**About this task**: Print out each entry below exactly, please.

:: Task inputs

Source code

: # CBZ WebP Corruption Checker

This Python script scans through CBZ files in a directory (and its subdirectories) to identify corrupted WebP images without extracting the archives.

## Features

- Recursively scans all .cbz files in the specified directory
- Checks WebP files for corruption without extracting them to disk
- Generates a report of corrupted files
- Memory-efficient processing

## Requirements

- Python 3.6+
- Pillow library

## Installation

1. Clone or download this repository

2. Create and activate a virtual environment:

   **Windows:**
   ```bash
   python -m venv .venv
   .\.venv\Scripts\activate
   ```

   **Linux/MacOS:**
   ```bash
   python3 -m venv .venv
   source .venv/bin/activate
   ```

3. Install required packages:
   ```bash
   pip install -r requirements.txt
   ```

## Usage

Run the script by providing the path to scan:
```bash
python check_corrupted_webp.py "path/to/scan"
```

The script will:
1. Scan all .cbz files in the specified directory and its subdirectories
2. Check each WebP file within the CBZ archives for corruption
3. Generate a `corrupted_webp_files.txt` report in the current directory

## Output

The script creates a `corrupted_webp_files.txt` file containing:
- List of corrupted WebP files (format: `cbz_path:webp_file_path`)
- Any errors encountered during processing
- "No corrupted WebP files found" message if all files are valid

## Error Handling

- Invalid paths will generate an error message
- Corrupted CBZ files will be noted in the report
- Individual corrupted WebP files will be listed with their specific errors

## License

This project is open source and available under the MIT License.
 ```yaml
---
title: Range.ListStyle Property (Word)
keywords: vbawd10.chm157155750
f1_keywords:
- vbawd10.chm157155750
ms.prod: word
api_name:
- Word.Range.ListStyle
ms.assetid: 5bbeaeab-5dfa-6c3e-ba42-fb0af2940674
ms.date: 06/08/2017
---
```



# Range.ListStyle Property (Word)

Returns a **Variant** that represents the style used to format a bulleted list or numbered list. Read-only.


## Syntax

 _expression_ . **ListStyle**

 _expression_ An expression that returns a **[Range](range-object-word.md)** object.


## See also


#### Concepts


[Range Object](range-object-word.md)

::::

**Result for this exercise**:
Source code

: # CBZ WebP Corruption Checker

This Python script scans through CBZ files in a directory (and its subdirectories) to identify corrupted WebP images without extracting the archives.

## Features

- Recursively scans all .cbz files in the specified directory
- Checks WebP files for corruption without extracting them to disk
- Generates a report of corrupted files
- Memory-efficient processing

## Requirements

- Python 3.6+
- Pillow library

## Installation

1. Clone or download this repository

2. Create and activate a virtual environment:

   **Windows:**
   ```bash
   python -m venv .venv
   .\.venv\Scripts\activate
   ```

   **Linux/MacOS:**
   ```bash
   python3 -m venv .venv
   source .venv/bin/activate
   ```

3. Install required packages:
   ```bash
   pip install -r requirements.txt
   ```

## Usage

Run the script by providing the path to scan:
```bash
python check_corrupted_webp.py "path/to/scan"
```

The script will:
1. Scan all .cbz files in the specified directory and its subdirectories
2. Check each WebP file within the CBZ archives for corruption
3. Generate a `corrupted_webp_files.txt` report in the current directory

## Output

The script creates a `corrupted_webp_files.txt` file containing:
- List of corrupted WebP files (format: `cbz_path:webp_file_path`)
- Any errors encountered during processing
- "No corrupted WebP files found" message if all files are valid

## Error Handling

- Invalid paths will generate an error message
- Corrupted CBZ files will be noted in the report
- Individual corrupted WebP files will be listed with their specific errors

## License

This project is open source and available under the MIT License.
 ```yaml
---
title: Range.ListStyle Property (Word)
keywords: vbawd10.chm157155750
f1_keywords:
- vbawd10.chm157155750
ms.prod: word
api_name:
- Word.Range.ListStyle
ms.assetid: 5bbeaeab-5dfa-6c3e-ba42-fb0af2940674
ms.date: 06/08/2017
---
```



# Range.ListStyle Property (Word)

Returns a **Variant** that represents the style used to format a bulleted list or numbered list. Read-only.


## Syntax

 _expression_ . **ListStyle**

 _expression_ An expression that returns a **[Range](range-object-word.md)** object.


## See also


#### Concepts


[Range Object](range-object-word.md)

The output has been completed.